### Exercise objective
Below are entries with pictures among them; reproduce exactly, and only, the lines from the one containing "The repo is" down to the one containing "Podras visualizar las", without the pictures.

### Provided data

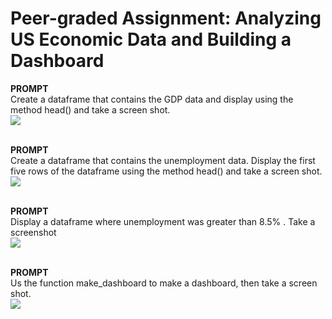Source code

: # Peer-graded Assignment: Analyzing US Economic Data and Building a Dashboard

<b>PROMPT</b></br>
Create a dataframe that contains the GDP data and display using the method head() and take a screen shot.</br>
<img src="https://github.com/ShafayetB/Coursera/blob/master/IBM-Data-Science-Professional-Certificate/Python%20for%20Data%20Science%20and%20AI/Peer-graded%20Assignment/Q.1.PNG"></br></br>

<b>PROMPT</b></br>
Create a dataframe that contains the unemployment data. Display the first five rows of the dataframe using the method head() and take a screen shot.</br>
<img src="https://github.com/ShafayetB/Coursera/blob/master/IBM-Data-Science-Professional-Certificate/Python%20for%20Data%20Science%20and%20AI/Peer-graded%20Assignment/Q.2.PNG"></br></br>

<b>PROMPT</b></br>
Display a dataframe where unemployment was greater than 8.5% . Take a screenshot </br>
<img src="https://github.com/ShafayetB/Coursera/blob/master/IBM-Data-Science-Professional-Certificate/Python%20for%20Data%20Science%20and%20AI/Peer-graded%20Assignment/Q.3.PNG"></br></br>

<b>PROMPT</b></br>
Us the function make_dashboard to make a dashboard, then take a screen shot. </br>
<img src="https://github.com/ShafayetB/Coursera/blob/master/IBM-Data-Science-Professional-Certificate/Python%20for%20Data%20Science%20and%20AI/Peer-graded%20Assignment/Q.4-Use%20the%20function%20make_dashboard%20to%20make%20a%20dashboard.png">

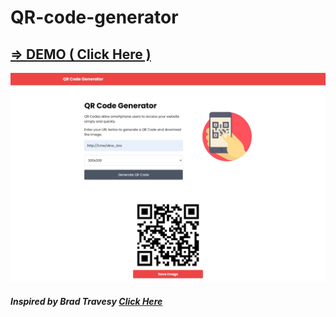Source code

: # QR-code-generator
<h2>
  <a href="http://qr-code-generator.dinethlive.great-site.net/">=> DEMO ( Click Here )</a>
</h2>
<img src="img/ss.png">

<h5>
  Inspired by Brad Travesy
  <a href="https://www.youtube.com/watch?v=qNiUlml9MDk&t=106s">Click Here</a>
</h5>
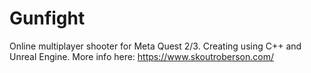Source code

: # Gunfight
Online multiplayer shooter for Meta Quest 2/3. Creating using C++ and Unreal Engine.
More info here: https://www.skoutroberson.com/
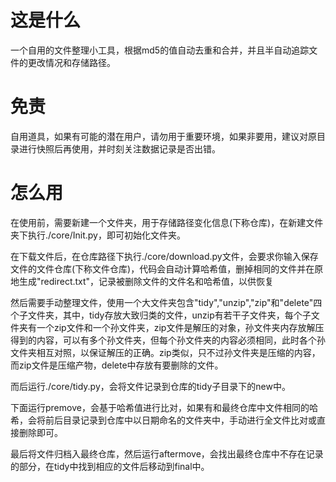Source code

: 
# 这是什么

一个自用的文件整理小工具，根据md5的值自动去重和合并，并且半自动追踪文件的更改情况和存储路径。

# 免责

自用道具，如果有可能的潜在用户，请勿用于重要环境，如果非要用，建议对原目录进行快照后再使用，并时刻关注数据记录是否出错。

# 怎么用

在使用前，需要新建一个文件夹，用于存储路径变化信息(下称仓库)，在新建文件夹下执行./core/Init.py，即可初始化文件夹。

在下载文件后，在仓库路径下执行./core/download.py文件，会要求你输入保存文件的文件仓库(下称文件仓库)，代码会自动计算哈希值，删掉相同的文件并在原地生成"redirect.txt"，记录被删除文件的文件名和哈希值，以供恢复

然后需要手动整理文件，使用一个大文件夹包含"tidy","unzip","zip"和"delete"四个子文件夹，其中，tidy存放大致归类的文件，unzip有若干子文件夹，每个子文件夹有一个zip文件和一个孙文件夹，zip文件是解压的对象，孙文件夹内存放解压得到的内容，可以有多个孙文件夹，但每个孙文件夹的内容必须相同，此时各个孙文件夹相互对照，以保证解压的正确。zip类似，只不过孙文件夹是压缩的内容，而zip文件是压缩产物，delete中存放有要删除的文件。

而后运行./core/tidy.py，会将文件记录到仓库的tidy子目录下的new中。

下面运行premove，会基于哈希值进行比对，如果有和最终仓库中文件相同的哈希，会将前后目录记录到仓库中以日期命名的文件夹中，手动进行全文件比对或直接删除即可。

最后将文件归档入最终仓库，然后运行aftermove，会找出最终仓库中不存在记录的部分，在tidy中找到相应的文件后移动到final中。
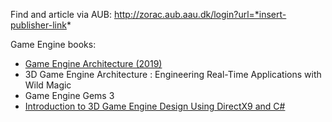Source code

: Find and article via AUB: http://zorac.aub.aau.dk/login?url=*insert-publisher-link*

Game Engine books:

- [Game Engine Architecture (2019)](https://library-books24x7-com.zorac.aub.aau.dk/toc.aspx?bookid=35725)
- 3D Game Engine Architecture : Engineering Real-Time Applications with Wild Magic
- Game Engine Gems 3
- [Introduction to 3D Game Engine Design Using DirectX9 and C#](https://library-books24x7-com.zorac.aub.aau.dk/toc.aspx?site=G45VZ&bookid=8232)
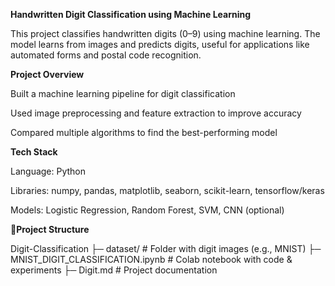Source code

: **Handwritten Digit Classification using Machine Learning**

This project classifies handwritten digits (0–9) using machine learning. The model learns from images and predicts digits, useful for applications like automated forms and postal code recognition.

**Project Overview**

Built a machine learning pipeline for digit classification

Used image preprocessing and feature extraction to improve accuracy

Compared multiple algorithms to find the best-performing model

**Tech Stack**

Language: Python

Libraries: numpy, pandas, matplotlib, seaborn, scikit-learn, tensorflow/keras

Models: Logistic Regression, Random Forest, SVM, CNN (optional)

**📂Project Structure**

Digit-Classification
├─ dataset/ # Folder with digit images (e.g., MNIST)
├─ MNIST_DIGIT_CLASSIFICATION.ipynb # Colab notebook with code & experiments
├─ Digit.md # Project documentation
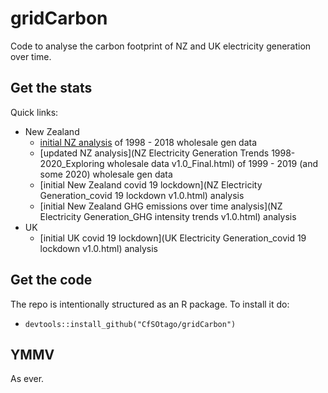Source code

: # gridCarbon
Code to analyse the carbon footprint of NZ and UK electricity generation over time.

## Get the stats

Quick links:

 * New Zealand
   * [initial NZ analysis](nzElecGenTrends.html) of 1998 - 2018 wholesale gen data
   * [updated NZ analysis](NZ Electricity Generation Trends 1998-2020_Exploring wholesale data v1.0_Final.html) of 1999 - 2019 (and some 2020) wholesale gen data
   * [initial New Zealand covid 19 lockdown](NZ Electricity Generation_covid 19 lockdown v1.0.html) analysis
   * [initial New Zealand GHG emissions over time analysis](NZ Electricity Generation_GHG intensity trends v1.0.html) analysis
 * UK
   * [initial UK covid 19 lockdown](UK Electricity Generation_covid 19 lockdown v1.0.html) analysis

## Get the code

The repo is intentionally structured as an R package. To install it do:

 * `devtools::install_github("CfSOtago/gridCarbon")`

## YMMV

As ever.
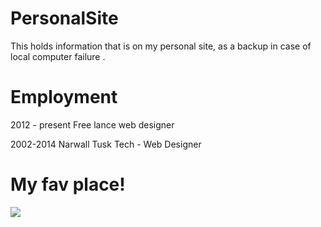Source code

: # PersonalSite
This holds information that is on my personal site, as a backup in case of local computer failure .


# Employment

2012 - present
Free lance web designer

2002-2014
Narwall Tusk Tech - Web Designer


# My fav place!
<img src="https://i.imgur.com/a/pNXHNli.png"/>


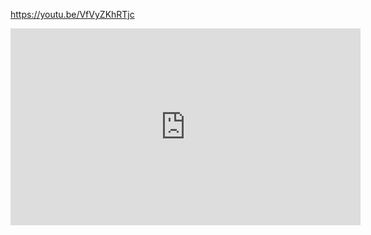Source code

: https://youtu.be/VfVyZKhRTjc

<iframe width="560" height="315" src="https://www.youtube.com/embed/VfVyZKhRTjc" frameborder="0" allow="autoplay; encrypted-media" allowfullscreen></iframe>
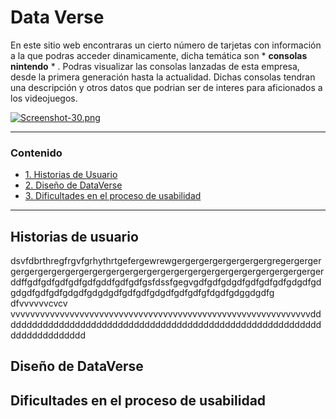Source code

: # Data Verse
En este sitio web encontraras un cierto número de tarjetas con información a la que podras acceder dinamicamente, dicha temática son * **consolas nintendo** * .
Podras visualizar las consolas lanzadas de esta empresa, desde la primera generación hasta la actualidad.
Dichas consolas tendran una descripción y otros datos que podrian ser de interes para aficionados a los videojuegos.

[![Screenshot-30.png](https://i.postimg.cc/SxgNY2Hj/Screenshot-30.png)](https://postimg.cc/cv8NVHxN)

------
### Contenido
* [ 1. Historias de Usuario](#historias-de-usuario)
* [ 2. Diseño de DataVerse](#diseño-de-dataverse)
* [ 3. Dificultades en el proceso de usabilidad](#dificultades-en-el-proceso-de-usabilidad)
------

## Historias de usuario
dsvfdbrthregfrgvfgrhythrtgefergewrewgergergergergergergergregergergergergergergergergergergergergergergergergergergergergergergergergergerddffgdfgdfgdfgdfgdfgddfgdfgdfgsfdssfgegvgdfgdfgdgdfgdfgdfgdfgdgdfgdgdgdfgdfgdfgdgdfgdgdgdfgdfgdfgdgdfgdfgdfgfdgdfgdggdgdfg dfvvvvvvcvcv vvvvvvvvvvvvvvvvvvvvvvvvvvvvvvvvvvvvvvvvvvvvvvvvvvvvvvvvvvvvvdddddddddddddddddddddddddddddddddddddddddddddddddddddddddddddddddddddddddd
## Diseño de DataVerse


## Dificultades en el proceso de usabilidad
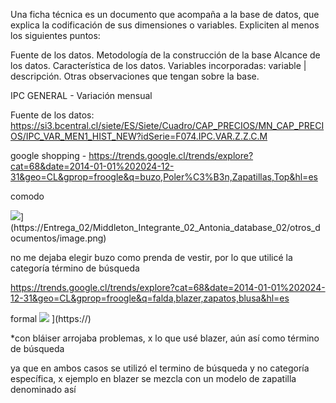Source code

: Una ficha técnica es un documento que acompaña a la base de datos, que explica la codificación de sus dimensiones o variables. Expliciten al menos los siguientes puntos:

Fuente de los datos.
Metodología de la construcción de la base
Alcance de los datos.
Característica de los datos.
Variables incorporadas: variable | descripción.
Otras observaciones que tengan sobre la base.


IPC GENERAL - Variación mensual

Fuente de los datos: https://si3.bcentral.cl/siete/ES/Siete/Cuadro/CAP_PRECIOS/MN_CAP_PRECIOS/IPC_VAR_MEN1_HIST_NEW?idSerie=F074.IPC.VAR.Z.Z.C.M


google shopping - https://trends.google.cl/trends/explore?cat=68&date=2014-01-01%202024-12-31&geo=CL&gprop=froogle&q=buzo,Poler%C3%B3n,Zapatillas,Top&hl=es

comodo

![
](https://)](https://Entrega_02/Middleton_Integrante_02_Antonia_database_02/otros_documentos/image.png)

no me dejaba elegir buzo como prenda de vestir, por lo que utilicé la categoría término de búsqueda

https://trends.google.cl/trends/explore?cat=68&date=2014-01-01%202024-12-31&geo=CL&gprop=froogle&q=falda,blazer,zapatos,blusa&hl=es

formal
![](https://Entrega_02/Middleton_Integrante_02_Antonia_database_02/otros_documentos/image_2.png)
](https://)

*con bláiser arrojaba problemas, x lo que usé blazer, aún así como término de búsqueda


ya que en ambos casos se utilizó el termino de búsqueda y no categoría específica, x ejemplo en blazer se mezcla con un modelo de zapatilla denominado así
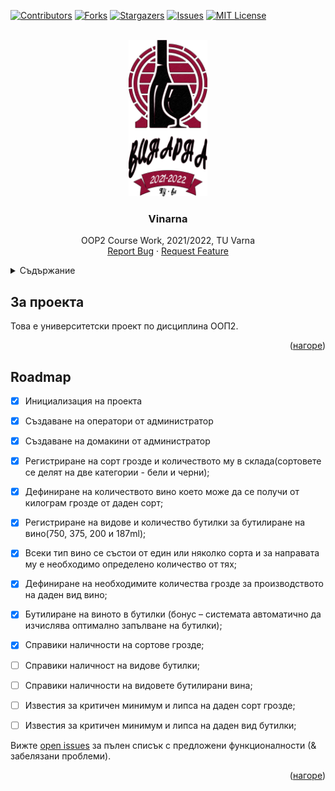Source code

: <div id="top"></div>

[![Contributors][contributors-shield]][contributors-url]
[![Forks][forks-shield]][forks-url]
[![Stargazers][stars-shield]][stars-url]
[![Issues][issues-shield]][issues-url]
[![MIT License][license-shield]][license-url]

<!-- PROJECT LOGO -->
<br />
<div align="center">
  <a href="https://github.com/SimeonStoynev/vinarna">
    <img src="src/main/resources/bg/tu_varna/sit/vinarna/presentation/media/Logo.png" alt="Logo" height="250">
  </a>

<h3 align="center">Vinarna</h3>

  <p align="center">
    OOP2 Course Work, 2021/2022, TU Varna
    <br />
    <a href="https://github.com/SimeonStoynev/vinarna/issues">Report Bug</a>
    ·
    <a href="https://github.com/SimeonStoynev/vinarna/issues">Request Feature</a>
  </p>
</div>

<!-- TABLE OF CONTENTS -->
<details>
  <summary>Съдържание</summary>
  <ol>
    <li><a href="#за-проекта">За проекта</a></li>
    <li><a href="#roadmap">Roadmap</a></li>
  </ol>
</details>


## За проекта

Това е университетски проект по дисциплина ООП2.

<p align="right">(<a href="#top">нагоре</a>)</p>


## Roadmap
- [x] Инициализация на проекта
- [x] Създаване на оператори от администратор
- [x] Създаване на домакини от администратор
- [x] Регистриране на сорт грозде и количеството му в склада(сортовете се делят на две категории - бели и черни);
- [x] Дефиниране на количеството вино което може да се получи от килограм грозде от даден сорт;
- [x] Регистриране на видове и количество бутилки за бутилиране на вино(750, 375,  200 и 187ml);
- [x] Всеки тип вино се състои от един или няколко сорта и за направата му е необходимо определено количество от тях;
- [x] Дефиниране на необходимите количества грозде за производството на даден вид вино;
- [x] Бутилиране на виното в бутилки (бонус – системата автоматично да изчислява оптимално запълване на бутилки);
- [x] Справики наличности на сортове грозде;
- [ ] Справики наличност на видове бутилки;
- [ ] Справики наличности на видовете бутилирани вина;
- [ ] Известия за критичен минимум и липса на даден сорт грозде;
- [ ] Известия за критичен минимум и липса на даден вид бутилки;



Вижте [open issues](https://github.com/SimeonStoynev/vinarna/issues) за пълен списък с предложени функционалности (& забелязани проблеми).

<p align="right">(<a href="#top">нагоре</a>)</p>



[contributors-shield]: https://img.shields.io/github/contributors/SimeonStoynev/vinarna.svg?style=for-the-badge
[contributors-url]: https://github.com/SimeonStoynev/vinarna/graphs/contributors
[forks-shield]: https://img.shields.io/github/forks/SimeonStoynev/vinarna.svg?style=for-the-badge
[forks-url]: https://github.com/SimeonStoynev/vinarna/network/members
[stars-shield]: https://img.shields.io/github/stars/SimeonStoynev/vinarna.svg?style=for-the-badge
[stars-url]: https://github.com/SimeonStoynev/vinarna/stargazers
[issues-shield]: https://img.shields.io/github/issues/SimeonStoynev/vinarna.svg?style=for-the-badge
[issues-url]: https://github.com/SimeonStoynev/vinarna/issues
[license-shield]: https://img.shields.io/github/license/SimeonStoynev/vinarna.svg?style=for-the-badge
[license-url]: https://github.com/SimeonStoynev/vinarna/blob/master/LICENSE.txt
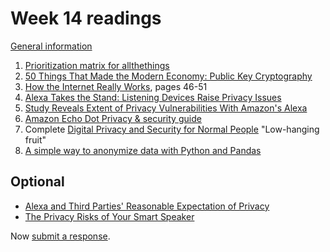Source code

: # Week 14 readings

[General information](../README.md#readings)

1. [Prioritization matrix for allthethings](https://www.atlassian.com/team-playbook/plays/prioritization-matrix)
1. [50 Things That Made the Modern Economy: Public Key Cryptography](https://www.bbc.co.uk/programmes/p04vqrwy)
1. [How the Internet Really Works](../README.md#readings), pages 46-51
1. [Alexa Takes the Stand: Listening Devices Raise Privacy Issues](https://time.com/4766611/alexa-takes-the-stand-listening-devices-raise-privacy-issues/)
1. [Study Reveals Extent of Privacy Vulnerabilities With Amazon's Alexa](https://news.ncsu.edu/2021/03/alexa-skill-vulnerabilities/)
1. [Amazon Echo Dot Privacy & security guide](https://foundation.mozilla.org/en/privacynotincluded/amazon-echo-dot/)
1. Complete [Digital Privacy and Security for Normal People](https://personal-security.afeld.me/) "Low-hanging fruit"
1. [A simple way to anonymize data with Python and Pandas](https://dev.to/r0f1/a-simple-way-to-anonymize-data-with-python-and-pandas-79g)

## Optional

- [Alexa and Third Parties' Reasonable Expectation of Privacy](https://www.law.georgetown.edu/american-criminal-law-review/aclr-online/volume-54/alexa-and-third-parties-reasonable-expectation-of-privacy/)
- [The Privacy Risks of Your Smart Speaker](https://vpnoverview.com/privacy/devices/privacy-risks-smart-speaker/)

Now [submit a response](../README.md#responses).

### Exercise solution
The repo is intentionally structured as an R package. To install it do:

 * `devtools::install_github("CfSOtago/gridCarbon")`

## YMMV

As ever.
Source code

: # PersonalSite
This holds information that is on my personal site, as a backup in case of local computer failure .


# Employment

2012 - present
Free lance web designer

2002-2014
Narwall Tusk Tech - Web Designer


# My fav place!
<img src="https://i.imgur.com/a/pNXHNli.png"/>


Source code

: https://youtu.be/VfVyZKhRTjc

<iframe width="560" height="315" src="https://www.youtube.com/embed/VfVyZKhRTjc" frameborder="0" allow="autoplay; encrypted-media" allowfullscreen></iframe>
Source code

: # Data Verse
En este sitio web encontraras un cierto número de tarjetas con información a la que podras acceder dinamicamente, dicha temática son * **consolas nintendo** * .
Podras visualizar las consolas lanzadas de esta empresa, desde la primera generación hasta la actualidad.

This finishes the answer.